How do light beams work?
In a simplified explanation by RMIT University researcher, Haoran Ren, current broadband fibre-optics carry information on pulses of light, but the way the light is encoded at one end and processed at the other affects data speeds. The advanced nanophotonic devices being developed by researchers can read a special form of “twisted” light and forms the missing key to unlocking super-fast, ultra-broadband communications.
This advanced technological communication will harness the features of light beams to carry more data and process it faster. This means that with the light beams, internet speed could be as much as 100 times faster than we currently have it.
Has this been tested?
Earlier this year, Loon, a project under X (a company under Alphabet), has launched a new internet service for communities in Kenya, using floating balloons. Alastair Westgarth, the CEO of Loon, in a blog, said that the 4G LTE service will be provided to subscribers of Telkom Kenya for now, via a fleet of around 35 balloons, covering an area of about 50,000 square kilometres across western and central regions of the country, including its capital, Nairobi. The Loon balloons will work as mobile masts, travelling across different locations to enhance internet services for subscribers.

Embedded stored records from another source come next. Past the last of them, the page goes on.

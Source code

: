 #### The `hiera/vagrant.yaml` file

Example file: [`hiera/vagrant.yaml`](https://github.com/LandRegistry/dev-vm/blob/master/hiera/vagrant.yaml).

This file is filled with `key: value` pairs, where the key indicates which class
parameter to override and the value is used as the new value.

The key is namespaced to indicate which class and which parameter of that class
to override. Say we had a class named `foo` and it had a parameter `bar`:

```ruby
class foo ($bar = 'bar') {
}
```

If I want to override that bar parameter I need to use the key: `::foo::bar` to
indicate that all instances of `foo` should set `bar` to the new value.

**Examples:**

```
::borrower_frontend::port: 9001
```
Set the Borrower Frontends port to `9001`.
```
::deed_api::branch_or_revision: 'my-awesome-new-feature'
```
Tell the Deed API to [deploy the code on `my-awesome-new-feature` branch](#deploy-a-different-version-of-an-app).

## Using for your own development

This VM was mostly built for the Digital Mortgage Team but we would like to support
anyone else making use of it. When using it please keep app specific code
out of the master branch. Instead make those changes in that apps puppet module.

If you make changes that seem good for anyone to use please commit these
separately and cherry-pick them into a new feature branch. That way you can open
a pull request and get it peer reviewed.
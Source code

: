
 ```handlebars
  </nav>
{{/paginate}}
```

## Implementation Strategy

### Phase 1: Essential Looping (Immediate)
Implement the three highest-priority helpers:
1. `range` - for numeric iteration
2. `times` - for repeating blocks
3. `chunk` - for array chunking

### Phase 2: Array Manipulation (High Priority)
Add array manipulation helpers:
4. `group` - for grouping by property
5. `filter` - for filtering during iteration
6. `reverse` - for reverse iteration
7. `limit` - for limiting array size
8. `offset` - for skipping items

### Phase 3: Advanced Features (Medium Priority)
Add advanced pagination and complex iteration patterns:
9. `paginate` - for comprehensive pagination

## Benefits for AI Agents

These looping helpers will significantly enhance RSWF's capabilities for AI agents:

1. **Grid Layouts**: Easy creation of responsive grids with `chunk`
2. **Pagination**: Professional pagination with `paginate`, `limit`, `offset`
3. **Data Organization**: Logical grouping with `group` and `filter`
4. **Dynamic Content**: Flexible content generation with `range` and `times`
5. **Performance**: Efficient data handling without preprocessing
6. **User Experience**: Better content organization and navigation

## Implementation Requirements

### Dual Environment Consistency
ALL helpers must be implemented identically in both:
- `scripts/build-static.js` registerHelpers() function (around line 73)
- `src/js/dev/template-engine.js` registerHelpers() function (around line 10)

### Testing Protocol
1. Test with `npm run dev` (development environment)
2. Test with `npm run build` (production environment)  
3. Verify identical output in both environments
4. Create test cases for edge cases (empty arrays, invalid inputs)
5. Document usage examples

To enhance how the floating balloons worked, Alphabet had to device a means of connecting the balloons as they float, so that they continuously transmit without hindrance. According to X, which is responsible for the projects, the team investigated the use of wireless optical communication technology to establish high-throughput links between balloons. Like fibre, but without the cables, wireless optical communication uses light to transmit high-speed data between two points.
“After experiencing some early success in the stratosphere, the team began to wonder: would it be possible to apply some of that science to solve connectivity problems down a little closer to Earth?”
X noted on the Loon project page that Loon is delivering connectivity to communities that are underserved or where the communications infrastructure has been damaged or wiped out. In 2017, Loon partnered with Telefonica to provide basic internet connectivity to tens of thousands of people across Peru who were displaced due to extreme rains and flooding. The Loon team also worked closely with AT&T and T-Mobile to bring the internet to more than 200,00 people in Puerto Rico after Hurricane Maria made landfall. In 2020, Loon began delivering commercial service in Africa.
The balloons are working, the light beams have proven to be effective, and X is still trying out new ways to make internet access easier.
Infrastructural benefits of Taara
One of the primary challenges with internet access across Africa has been the cost of market entry. In Nigeria, Africa’s most populated country and largest economy, it is four times cheaper to transmit fibre Internet from Lagos to London than from Lagos to Abuja. The cost of transmission, therefore, affects the overall cost of production, which leads to expensive internet access. With about 41% of Africans living in extreme poverty, paying for internet access competes with paying for basic amenities like food.
However, according to X, with a clear line of sight, wireless optical communication technology can transmit data at high speeds of up to 20 Gbps. A single link can cover distances up to 20 km and be used to extend fibre networks. It will also provide long-range line-of-sight data transmissions at 20+ km with high-throughput supports 10-100s Gbps data rates.
This means that the light beams will also enhance and utilise existing fibre to work effectively. Alphabet notes that the system is useful in areas that are difficult to connect using fibre cables. These include sites located around forests, water bodies, railway tracks, or land with high real estate costs.
What this system needs is to be installed on existing towers or tall buildings, and they are ready to transmit. This will circumvent the challenges of expensive fibre connectivity. By eliminating the access prices, Project Taara is set to be very affordable as well as accessible. While the price is yet to be announced, the accompanying factors evidence low price.
The future of broadband in Africa
Africa is projected to host more than half of the world’s population growth by 2050, meaning that an overwhelming need for internet access will rise on the continent. Several companies have been trying to establish sustainable solutions to Africa’s connectivity challenge, with SpaceX wanting a slice of the market through its Starlink project.
X, specifically targeting Africa with its Loon and Taara projects, also shows a compelling interest for the company in Africa. These developments mean that African countries through partnerships and collaborations with the private sector will become one of the leading continents with internet users by 2050, creating a robust market for the future. With innovative means of combating Africa’s erratic internet access, this could also lead to a diversion from fibre-optics as new broadbands emerge.
After successfully testing out in India, Project Loon and Project Taara have kicked off in Kenya, as Starlink has started testing for effectivity. The future of broadband is exciting for the continent and the world.